WHAT YOU ARE ASKED TO DO
Across the listing below, work out how many lines include the word "results". Give the number alone.

___ TASK INPUT

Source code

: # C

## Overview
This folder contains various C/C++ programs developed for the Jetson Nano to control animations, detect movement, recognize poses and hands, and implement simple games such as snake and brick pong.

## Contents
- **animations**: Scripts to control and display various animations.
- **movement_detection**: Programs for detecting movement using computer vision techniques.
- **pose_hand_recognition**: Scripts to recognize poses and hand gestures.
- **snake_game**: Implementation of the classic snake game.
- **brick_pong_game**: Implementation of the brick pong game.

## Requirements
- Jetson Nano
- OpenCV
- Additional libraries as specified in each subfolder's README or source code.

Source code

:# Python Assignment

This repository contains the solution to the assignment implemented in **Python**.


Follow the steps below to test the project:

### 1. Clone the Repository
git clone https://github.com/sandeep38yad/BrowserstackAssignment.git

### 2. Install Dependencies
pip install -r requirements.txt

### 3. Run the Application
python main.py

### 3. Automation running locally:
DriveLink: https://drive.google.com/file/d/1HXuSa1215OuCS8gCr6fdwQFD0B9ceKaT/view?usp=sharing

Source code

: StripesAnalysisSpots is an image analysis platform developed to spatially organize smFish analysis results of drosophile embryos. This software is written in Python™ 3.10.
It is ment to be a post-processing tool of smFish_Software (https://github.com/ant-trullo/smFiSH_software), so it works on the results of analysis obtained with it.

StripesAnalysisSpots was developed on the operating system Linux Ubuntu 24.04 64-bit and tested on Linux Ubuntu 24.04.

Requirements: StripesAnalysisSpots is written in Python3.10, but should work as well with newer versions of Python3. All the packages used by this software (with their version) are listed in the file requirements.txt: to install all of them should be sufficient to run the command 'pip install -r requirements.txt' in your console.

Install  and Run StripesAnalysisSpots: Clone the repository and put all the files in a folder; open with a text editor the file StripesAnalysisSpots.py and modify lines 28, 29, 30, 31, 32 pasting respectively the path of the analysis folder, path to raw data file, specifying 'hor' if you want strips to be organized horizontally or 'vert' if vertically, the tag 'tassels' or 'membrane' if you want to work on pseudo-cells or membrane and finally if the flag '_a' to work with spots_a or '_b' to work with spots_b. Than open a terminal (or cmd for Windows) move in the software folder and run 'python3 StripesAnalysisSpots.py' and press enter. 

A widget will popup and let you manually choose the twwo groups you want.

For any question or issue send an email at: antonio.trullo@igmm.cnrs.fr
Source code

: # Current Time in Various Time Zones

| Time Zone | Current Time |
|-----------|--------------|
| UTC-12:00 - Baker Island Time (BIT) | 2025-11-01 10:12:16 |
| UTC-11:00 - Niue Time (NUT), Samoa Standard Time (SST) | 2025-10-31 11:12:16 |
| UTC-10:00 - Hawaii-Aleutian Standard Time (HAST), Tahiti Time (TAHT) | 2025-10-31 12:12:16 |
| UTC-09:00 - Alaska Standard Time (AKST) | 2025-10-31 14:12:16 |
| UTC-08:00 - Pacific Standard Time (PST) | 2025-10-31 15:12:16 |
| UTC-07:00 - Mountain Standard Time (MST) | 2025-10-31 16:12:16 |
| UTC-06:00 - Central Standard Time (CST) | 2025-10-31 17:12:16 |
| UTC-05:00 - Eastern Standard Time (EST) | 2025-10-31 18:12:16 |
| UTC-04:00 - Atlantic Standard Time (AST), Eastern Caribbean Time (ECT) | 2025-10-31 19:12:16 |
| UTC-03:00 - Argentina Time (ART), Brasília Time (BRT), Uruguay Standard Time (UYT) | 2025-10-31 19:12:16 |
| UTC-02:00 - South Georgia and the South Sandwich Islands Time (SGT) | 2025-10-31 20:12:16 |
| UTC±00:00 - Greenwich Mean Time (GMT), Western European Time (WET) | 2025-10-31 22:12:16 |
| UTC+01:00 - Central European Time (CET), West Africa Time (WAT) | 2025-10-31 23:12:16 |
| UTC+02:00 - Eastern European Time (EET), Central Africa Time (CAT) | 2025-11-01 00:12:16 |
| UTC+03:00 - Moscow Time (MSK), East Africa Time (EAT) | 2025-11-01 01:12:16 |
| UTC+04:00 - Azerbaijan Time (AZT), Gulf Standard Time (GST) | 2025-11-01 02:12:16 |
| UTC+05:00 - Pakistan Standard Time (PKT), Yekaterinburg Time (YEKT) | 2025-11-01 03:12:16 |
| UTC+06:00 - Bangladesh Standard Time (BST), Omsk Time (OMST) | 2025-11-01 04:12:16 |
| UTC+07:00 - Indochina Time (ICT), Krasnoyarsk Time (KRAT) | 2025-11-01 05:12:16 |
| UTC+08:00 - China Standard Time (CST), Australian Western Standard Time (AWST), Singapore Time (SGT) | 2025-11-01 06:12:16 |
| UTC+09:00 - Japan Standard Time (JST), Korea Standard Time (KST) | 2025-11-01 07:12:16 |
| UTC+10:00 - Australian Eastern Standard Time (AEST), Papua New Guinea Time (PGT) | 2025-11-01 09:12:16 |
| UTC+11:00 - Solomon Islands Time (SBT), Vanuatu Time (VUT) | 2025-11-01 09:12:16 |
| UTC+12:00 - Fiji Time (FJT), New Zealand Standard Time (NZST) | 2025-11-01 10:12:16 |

______

THE COMPLETED TASK
2